A second area of reform must be in terms of the selection of candidates. While not interfering in the internal processes of the parties, there must be some code that defines eligibility. There is an existing National Code of Conduct but this needs to go beyond behaviour during an election campaign and embody principles and procedures to guide who are considered appropriate as electoral candidates and further as parliamentary representatives. This code should also provide a framework for the behaviour of elected representatives.
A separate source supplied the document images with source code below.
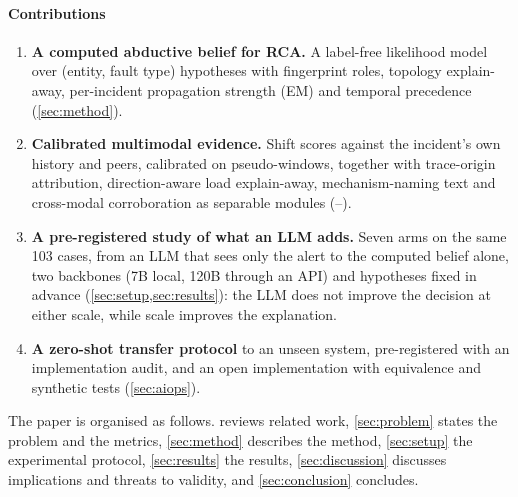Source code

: \paragraph{Contributions}
\begin{enumerate}
\item \textbf{A computed abductive belief for RCA.} A label-free likelihood model over (entity, fault type) hypotheses with
fingerprint roles, topology explain-away, per-incident propagation strength (EM) and temporal precedence (\cref{sec:method}).
\item \textbf{Calibrated multimodal evidence.} Shift scores against the incident's own history and peers, calibrated on
pseudo-windows, together with trace-origin attribution, direction-aware load explain-away, mechanism-naming text and cross-modal
corroboration as separable modules (--).
\item \textbf{A pre-registered study of what an LLM adds.} Seven arms on the same 103 cases, from an LLM that sees only the alert
to the computed belief alone, two backbones (7B local, 120B through an API) and hypotheses fixed in advance
(\cref{sec:setup,sec:results}): the LLM does not improve the decision at either scale, while scale improves the explanation.
\item \textbf{A zero-shot transfer protocol} to an unseen system, pre-registered with an implementation audit, and an open
implementation with equivalence and synthetic tests (\cref{sec:aiops}).
\end{enumerate}

The paper is organised as follows.  reviews related work, \cref{sec:problem} states the problem and the metrics,
\cref{sec:method} describes the method, \cref{sec:setup} the experimental protocol, \cref{sec:results} the results,
\cref{sec:discussion} discusses implications and threats to validity, and \cref{sec:conclusion} concludes.
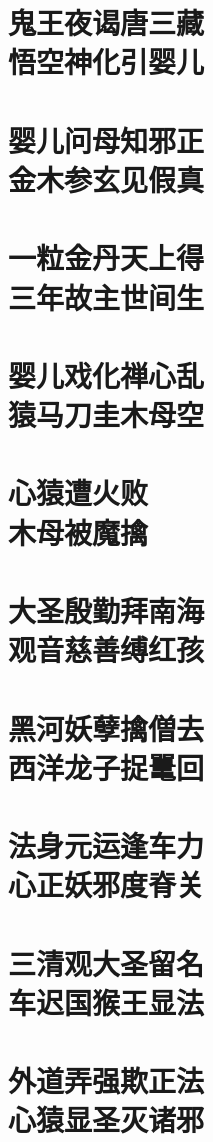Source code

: \documentclass[a4paper,12pt,UTF8,twoside]{ctexbook}
\begin{document}
\chapter[鬼王夜谒唐三藏\ 悟空神化引婴儿]{鬼王夜谒唐三藏\\悟空神化引婴儿}
\chapter[婴儿问母知邪正\ 金木参玄见假真]{婴儿问母知邪正\\金木参玄见假真}
\chapter[一粒金丹天上得\ 三年故主世间生]{一粒金丹天上得\\三年故主世间生}
\chapter[婴儿戏化禅心乱\ 猿马刀圭木母空]{婴儿戏化禅心乱\\猿马刀圭木母空}
\chapter[心猿遭火败\ 木母被魔擒]{心猿遭火败\\木母被魔擒}
\chapter[大圣殷勤拜南海\ 观音慈善缚红孩]{大圣殷勤拜南海\\观音慈善缚红孩}
\chapter[黑河妖孽擒僧去\ 西洋龙子捉鼍回]{黑河妖孽擒僧去\\西洋龙子捉鼍回}
\chapter[法身元运逢车力\ 心正妖邪度脊关]{法身元运逢车力\\心正妖邪度脊关}
\chapter[三清观大圣留名\ 车迟国猴王显法]{三清观大圣留名\\车迟国猴王显法}
\chapter[外道弄强欺正法\ 心猿显圣灭诸邪]{外道弄强欺正法\\心猿显圣灭诸邪}
\end{document}
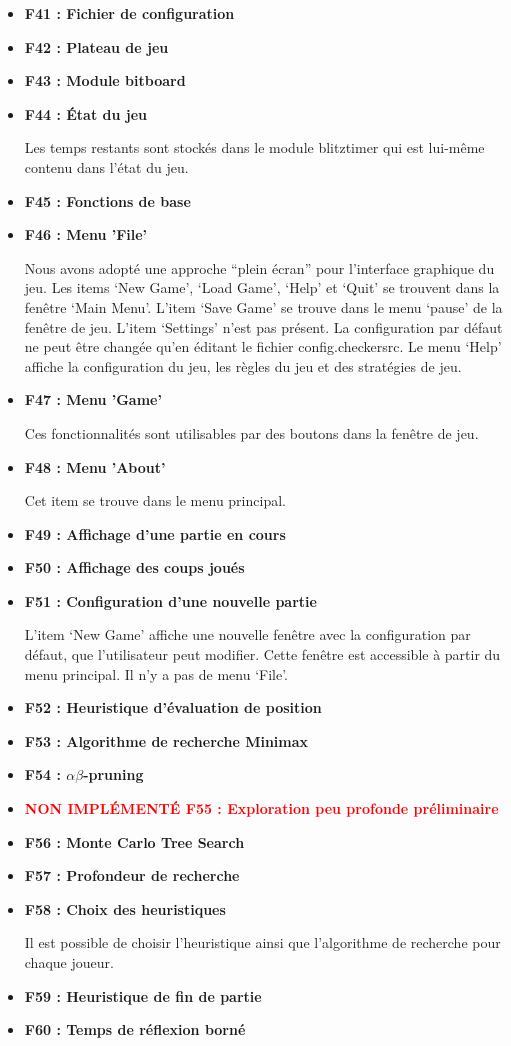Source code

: \documentclass[12pt]{article}
\begin{document}
\begin{itemize}
    L’historique est attaché au fichier de sauvegarde du plateau.
    \item \textbf{F41 : Fichier de configuration}
    \item \textbf{F42 : Plateau de jeu}
    \item \textbf{F43 : Module bitboard}
    \item \textbf{F44 : État du jeu}

    Les temps restants sont stockés dans le module blitztimer qui est lui-même contenu dans l’état du jeu.
    \item \textbf{F45 : Fonctions de base}
    \item \textbf{F46 : Menu 'File'}

    Nous avons adopté une approche “plein écran” pour l'interface graphique du jeu. Les items ‘New Game’, ‘Load Game’, ‘Help’ et ‘Quit’ se trouvent dans la fenêtre ‘Main Menu’. L’item ‘Save Game’ se trouve dans le menu ‘pause’ de la fenêtre de jeu. L’item ‘Settings’ n’est pas présent. La configuration par défaut ne peut être changée qu’en éditant le fichier config.checkersrc.
    Le menu ‘Help’ affiche la configuration du jeu, les règles du jeu et des stratégies de jeu.
    \item \textbf{F47 : Menu ’Game’}

    Ces fonctionnalités sont utilisables par des boutons dans la fenêtre de jeu.
    \item \textbf{F48 : Menu ’About’}
    
    Cet item se trouve dans le menu principal.
    \item \textbf{F49 : Affichage d’une partie en cours}
    \item \textbf{F50 : Affichage des coups joués}
    \item \textbf{F51 : Configuration d’une nouvelle partie}

    L’item ‘New Game’ affiche une nouvelle fenêtre avec la configuration par défaut, que l’utilisateur peut modifier. Cette fenêtre est accessible à partir du menu principal. Il n’y a pas de menu ‘File’.
    \item \textbf{F52 : Heuristique d’évaluation de position}
    \item \textbf{F53 : Algorithme de recherche Minimax}
    \item  \textbf{F54 : $\alpha\beta$-pruning}
    \item \textcolor{red}{\textbf{NON IMPLÉMENTÉ F55 : Exploration peu profonde préliminaire}}
    \item \textbf{F56 : Monte Carlo Tree Search}
    \item \textbf{F57 : Profondeur de recherche}
    \item \textbf{F58 : Choix des heuristiques}
    
    Il est possible de choisir l’heuristique ainsi que l’algorithme de recherche pour chaque joueur.
    \item \textbf{F59 : Heuristique de fin de partie}
    \item \textbf{F60 : Temps de réflexion borné}
\end{itemize}
\end{document}

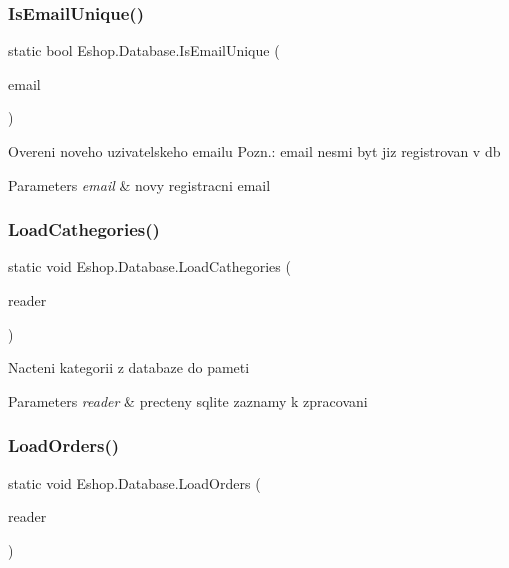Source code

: \subsubsection{\texorpdfstring{IsEmailUnique()}{IsEmailUnique()}}
{\footnotesize\ttfamily static bool Eshop.\+Database.\+Is\+Email\+Unique (\begin{DoxyParamCaption}\item[{string}]{email }\end{DoxyParamCaption})\hspace{0.3cm}{\ttfamily [static]}}



Overeni noveho uzivatelskeho emailu Pozn.\+: email nesmi byt jiz registrovan v db 


\begin{DoxyParams}{Parameters}
{\em email} & novy registracni email\\
\hline
\end{DoxyParams}
\mbox{\label{class_eshop_1_1_database_a740a0b27bde20b1000993f96550a570d}} 
\subsubsection{\texorpdfstring{LoadCathegories()}{LoadCathegories()}}
{\footnotesize\ttfamily static void Eshop.\+Database.\+Load\+Cathegories (\begin{DoxyParamCaption}\item[{S\+Q\+Lite\+Data\+Reader}]{reader }\end{DoxyParamCaption})\hspace{0.3cm}{\ttfamily [static]}}



Nacteni kategorii z databaze do pameti 


\begin{DoxyParams}{Parameters}
{\em reader} & precteny sqlite zaznamy k zpracovani\\
\hline
\end{DoxyParams}
\mbox{\label{class_eshop_1_1_database_ac17365c3ead366345290d2e8919f0e1a}} 
\subsubsection{\texorpdfstring{LoadOrders()}{LoadOrders()}}
{\footnotesize\ttfamily static void Eshop.\+Database.\+Load\+Orders (\begin{DoxyParamCaption}\item[{S\+Q\+Lite\+Data\+Reader}]{reader }\end{DoxyParamCaption})\hspace{0.3cm}{\ttfamily [static]}}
For example, the model used in the British system to control conflicts of interest by parliamentarians presents a starting point for our consideration. There must be sanctions for breaches and debate and discussion of impeachment with the objective of enacting such processes into law. All this must be invigilated by a credible institution. There is the legitimate hesitation to add another entity to an already bloated bureaucracy but is there scope for institutional innovation? For example, a tribunal consisting of the political ombudsman, the chairman of the Electoral Commission and the Integrity Commission who receive statutory reports from the parties and who have powers of investigation?

other essential issues

There are other issues essential to rebuilding trust in the system. One of these is the process of transition from one administration to another - the need to provide audited performance and programme reports within ministries that should be presented to the new ministers on their assumption of office and which should be made public. This would remove some of the speculation and blame game and allow for informed debate about the way forward by a new administration.

Additionally, there must be an accepted approach to the treatment of boards and top civil servants. This is a matter that has engendered much heat but provided little light. The core consideration is the extent to which a new government has the right and the scope to enact new policies and the commitment of inherited civil servants to carry forward this mandate. It is a discussion that takes place in other jurisdictions and a recognition that there is a legitimate discourse around this matter.

This process of reform is urgent and indispensable to the survival of our democracy. To delay is to endanger our nation.